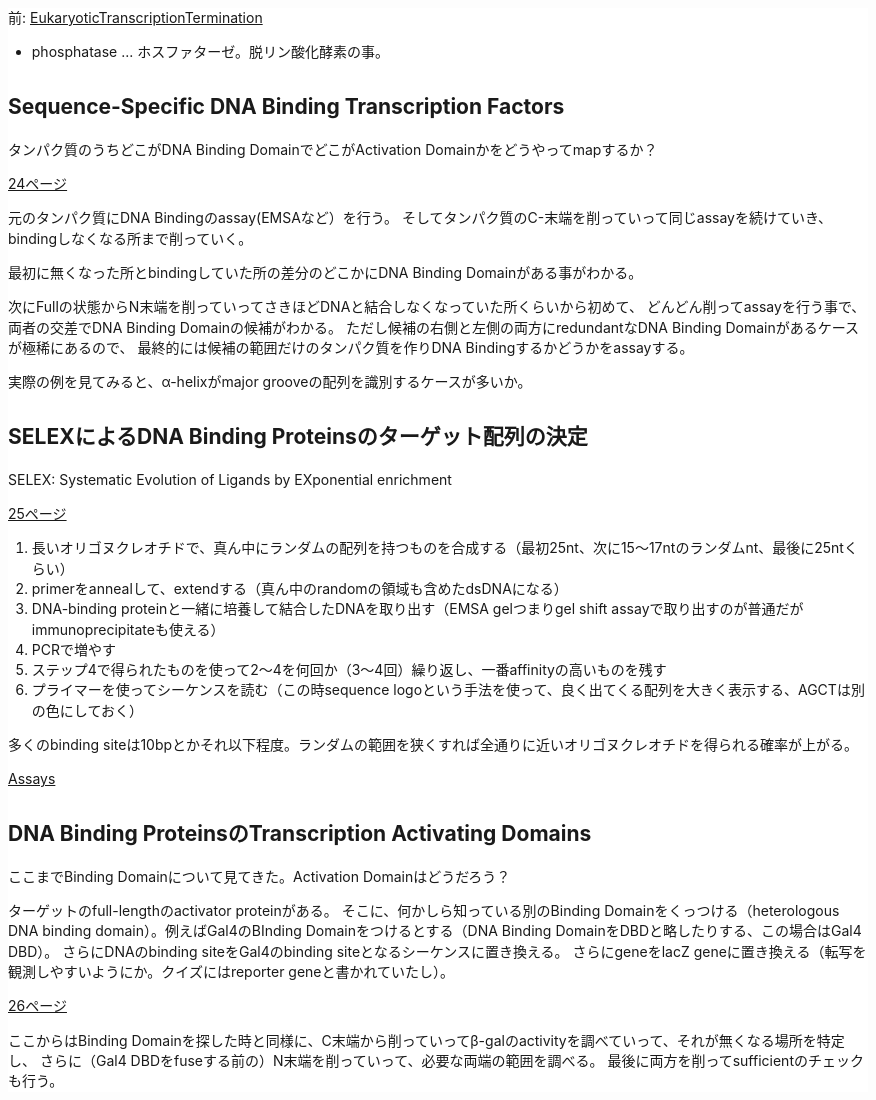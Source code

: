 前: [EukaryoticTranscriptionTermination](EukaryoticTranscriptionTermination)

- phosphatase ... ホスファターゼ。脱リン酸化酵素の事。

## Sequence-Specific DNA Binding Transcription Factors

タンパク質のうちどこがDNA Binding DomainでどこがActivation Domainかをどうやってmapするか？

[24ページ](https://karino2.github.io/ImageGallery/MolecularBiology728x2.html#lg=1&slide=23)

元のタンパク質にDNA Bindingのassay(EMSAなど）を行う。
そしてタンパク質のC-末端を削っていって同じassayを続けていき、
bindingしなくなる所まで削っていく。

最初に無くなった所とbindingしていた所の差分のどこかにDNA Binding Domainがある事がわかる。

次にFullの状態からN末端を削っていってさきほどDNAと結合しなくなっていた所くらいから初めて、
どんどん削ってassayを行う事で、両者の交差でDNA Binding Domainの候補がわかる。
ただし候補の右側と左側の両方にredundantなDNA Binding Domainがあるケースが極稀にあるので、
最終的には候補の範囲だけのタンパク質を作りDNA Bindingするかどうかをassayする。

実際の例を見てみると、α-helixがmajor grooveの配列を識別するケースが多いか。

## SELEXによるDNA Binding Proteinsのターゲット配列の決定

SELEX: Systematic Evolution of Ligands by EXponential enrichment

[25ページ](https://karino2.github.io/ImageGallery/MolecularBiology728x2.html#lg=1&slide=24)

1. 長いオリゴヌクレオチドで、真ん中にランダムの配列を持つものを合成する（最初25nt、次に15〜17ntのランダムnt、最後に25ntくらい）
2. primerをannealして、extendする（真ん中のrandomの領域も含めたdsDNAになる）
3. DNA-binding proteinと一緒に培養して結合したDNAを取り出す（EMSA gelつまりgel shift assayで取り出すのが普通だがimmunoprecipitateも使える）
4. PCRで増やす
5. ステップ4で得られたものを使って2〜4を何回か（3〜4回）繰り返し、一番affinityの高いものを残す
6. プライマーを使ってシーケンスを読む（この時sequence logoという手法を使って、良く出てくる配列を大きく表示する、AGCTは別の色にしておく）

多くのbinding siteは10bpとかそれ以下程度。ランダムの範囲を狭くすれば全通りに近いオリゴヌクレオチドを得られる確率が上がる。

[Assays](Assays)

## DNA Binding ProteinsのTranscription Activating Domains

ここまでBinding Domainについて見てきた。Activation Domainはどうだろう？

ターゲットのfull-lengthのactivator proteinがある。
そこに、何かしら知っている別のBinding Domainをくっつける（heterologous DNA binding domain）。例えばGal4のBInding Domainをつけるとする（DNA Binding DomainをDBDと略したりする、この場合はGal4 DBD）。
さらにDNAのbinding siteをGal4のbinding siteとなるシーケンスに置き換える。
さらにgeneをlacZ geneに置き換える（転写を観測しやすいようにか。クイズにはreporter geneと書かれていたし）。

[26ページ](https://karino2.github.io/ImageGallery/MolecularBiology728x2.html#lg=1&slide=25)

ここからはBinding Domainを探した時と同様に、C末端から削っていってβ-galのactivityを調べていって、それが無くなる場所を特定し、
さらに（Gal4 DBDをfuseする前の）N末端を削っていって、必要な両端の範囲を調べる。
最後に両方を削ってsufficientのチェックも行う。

* * *

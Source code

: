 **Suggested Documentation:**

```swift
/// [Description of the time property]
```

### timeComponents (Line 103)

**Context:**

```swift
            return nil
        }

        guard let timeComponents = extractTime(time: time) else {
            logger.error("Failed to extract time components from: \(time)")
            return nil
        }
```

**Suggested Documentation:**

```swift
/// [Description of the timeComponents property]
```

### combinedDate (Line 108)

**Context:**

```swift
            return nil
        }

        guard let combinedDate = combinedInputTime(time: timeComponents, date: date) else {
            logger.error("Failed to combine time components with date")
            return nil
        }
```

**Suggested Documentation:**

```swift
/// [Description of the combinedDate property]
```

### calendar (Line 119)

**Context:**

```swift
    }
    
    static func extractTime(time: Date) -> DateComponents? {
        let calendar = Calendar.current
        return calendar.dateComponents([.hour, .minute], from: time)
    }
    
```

INSTRUCTIONS FOR THE TASK →
Proceeding from the line containing "ここまでBinding Domainについて見てきた。Activation Domainはどうだろう？" through the line containing "最後に両方を削ってsufficientのチェックも行う。", transcribe the lines above exactly, both end lines included.

EXERCISE RESPONSE →
ここまでBinding Domainについて見てきた。Activation Domainはどうだろう？

ターゲットのfull-lengthのactivator proteinがある。
そこに、何かしら知っている別のBinding Domainをくっつける（heterologous DNA binding domain）。例えばGal4のBInding Domainをつけるとする（DNA Binding DomainをDBDと略したりする、この場合はGal4 DBD）。
さらにDNAのbinding siteをGal4のbinding siteとなるシーケンスに置き換える。
さらにgeneをlacZ geneに置き換える（転写を観測しやすいようにか。クイズにはreporter geneと書かれていたし）。

[26ページ](https://karino2.github.io/ImageGallery/MolecularBiology728x2.html#lg=1&slide=25)

ここからはBinding Domainを探した時と同様に、C末端から削っていってβ-galのactivityを調べていって、それが無くなる場所を特定し、
さらに（Gal4 DBDをfuseする前の）N末端を削っていって、必要な両端の範囲を調べる。
最後に両方を削ってsufficientのチェックも行う。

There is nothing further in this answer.